=== Provided entries ===
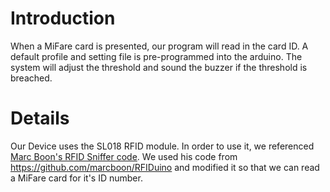 # Introduction #

When a MiFare card is presented, our program will read in the card ID. A default profile and setting file is pre-programmed into the arduino. The system will adjust the threshold and sound the buzzer if the threshold is breached.


# Details #

Our Device uses the SL018 RFID module. In order to use it, we referenced [Marc Boon's RFID Sniffer code](http://rfid.marcboon.com/). We used his code from https://github.com/marcboon/RFIDuino and modified it so that we can read a MiFare card for it's ID number.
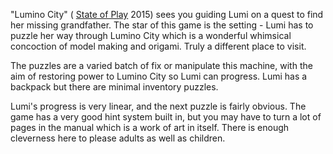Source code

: "Lumino City" (
[State of Play](http://www.luminocitygame.com/)
2015) sees you guiding Lumi on a quest to find her missing grandfather. The star
of this game is the setting - Lumi has to puzzle her way through Lumino City
which is a wonderful whimsical concoction of model making and origami.
Truly a different place to visit.

The puzzles are a varied batch of fix or manipulate this machine, with the
aim of restoring power to Lumino City so Lumi can progress. Lumi has a
backpack but there are minimal inventory puzzles.

Lumi's progress is very linear, and the next puzzle is fairly obvious. The
game has a very good hint system built in, but you may have to turn a lot
of pages in the manual which is a work of art in itself. There is enough
cleverness here to please adults as well as children.
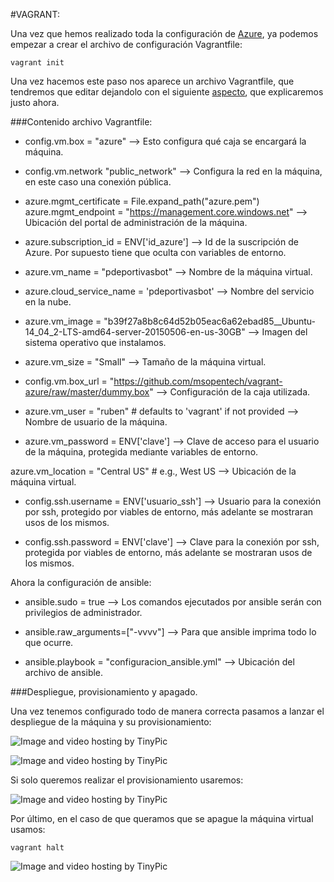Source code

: #VAGRANT:

Una vez que hemos realizado toda la configuración de [Azure](https://github.com/rubenjo7/IV/blob/master/Documentacion/AZURE.md), ya podemos empezar a crear el archivo de configuración Vagrantfile:

    vagrant init

Una vez hacemos este paso nos aparece un archivo Vagrantfile, que tendremos que editar dejandolo con el siguiente [aspecto](https://github.com/rubenjo7/IV/blob/master/Vagrant%20y%20Ansible/Vagrantfile), que explicaremos justo ahora.

###Contenido archivo Vagrantfile:

* config.vm.box = "azure" --> Esto configura qué caja se encargará la máquina.

* config.vm.network "public_network" --> Configura la red en la máquina, en este caso una conexión pública.

* azure.mgmt_certificate = File.expand_path("azure.pem")
		azure.mgmt_endpoint    = "https://management.core.windows.net" --> Ubicación del portal de administración de la máquina.

* azure.subscription_id = ENV['id_azure'] --> Id de la suscripción de Azure. Por supuesto tiene que oculta con variables de entorno.

* azure.vm_name     = "pdeportivasbot" --> Nombre de la máquina virtual.

* azure.cloud_service_name = 'pdeportivasbot' --> Nombre del servicio en la nube.

* azure.vm_image    = "b39f27a8b8c64d52b05eac6a62ebad85__Ubuntu-14_04_2-LTS-amd64-server-20150506-en-us-30GB" --> Imagen del sistema operativo que instalamos.

* azure.vm_size     = "Small" --> Tamaño de la máquina virtual.

* config.vm.box_url = "https://github.com/msopentech/vagrant-azure/raw/master/dummy.box" --> Configuración de la caja utilizada.

* azure.vm_user = "ruben" # defaults to 'vagrant' if not provided --> Nombre de usuario de la máquina.

* azure.vm_password = ENV['clave'] --> Clave de acceso para el usuario de la máquina, protegida mediante variables de entorno.

azure.vm_location = "Central US" # e.g., West US --> Ubicación de la máquina virtual.

* config.ssh.username = ENV['usuario_ssh'] --> Usuario para la conexión por ssh, protegido por viables de entorno, más adelante se mostraran usos de los mismos.

* config.ssh.password = ENV['clave'] --> Clave para la conexión por ssh, protegida por viables de entorno, más adelante se mostraran usos de los mismos.

Ahora la configuración de ansible:

* ansible.sudo = true --> Los comandos ejecutados por ansible serán con privilegios de administrador.

* ansible.raw_arguments=["-vvvv"] --> Para que ansible imprima todo lo que ocurre.

* ansible.playbook = "configuracion_ansible.yml" --> Ubicación del archivo de ansible.

###Despliegue, provisionamiento y apagado.

Una vez tenemos configurado todo de manera correcta pasamos a lanzar el despliegue de la máquina y su provisionamiento:

<img src="http://i66.tinypic.com/2s1sk1g.png" border="0" alt="Image and video hosting by TinyPic"></a>

<img src="http://i64.tinypic.com/169q2jk.png" border="0" alt="Image and video hosting by TinyPic"></a>

Si solo queremos realizar el provisionamiento usaremos:

<img src="http://i67.tinypic.com/14w6mom.png" border="0" alt="Image and video hosting by TinyPic"></a>

Por último, en el caso de que queramos que se apague la máquina virtual usamos:

    vagrant halt

<img src="http://i63.tinypic.com/2pqnhy1.png" border="0" alt="Image and video hosting by TinyPic"></a>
===
=== Action item ===
An exact, complete copy of the lines above from the one with "usuario de la máquina." through the one with "Una vez tenemos" is the whole answer.

=== Exercise answer ===
* azure.vm_user = "ruben" # defaults to 'vagrant' if not provided --> Nombre de usuario de la máquina.

* azure.vm_password = ENV['clave'] --> Clave de acceso para el usuario de la máquina, protegida mediante variables de entorno.

azure.vm_location = "Central US" # e.g., West US --> Ubicación de la máquina virtual.

* config.ssh.username = ENV['usuario_ssh'] --> Usuario para la conexión por ssh, protegido por viables de entorno, más adelante se mostraran usos de los mismos.

* config.ssh.password = ENV['clave'] --> Clave para la conexión por ssh, protegida por viables de entorno, más adelante se mostraran usos de los mismos.

Ahora la configuración de ansible:

* ansible.sudo = true --> Los comandos ejecutados por ansible serán con privilegios de administrador.

* ansible.raw_arguments=["-vvvv"] --> Para que ansible imprima todo lo que ocurre.

* ansible.playbook = "configuracion_ansible.yml" --> Ubicación del archivo de ansible.

###Despliegue, provisionamiento y apagado.

Una vez tenemos configurado todo de manera correcta pasamos a lanzar el despliegue de la máquina y su provisionamiento:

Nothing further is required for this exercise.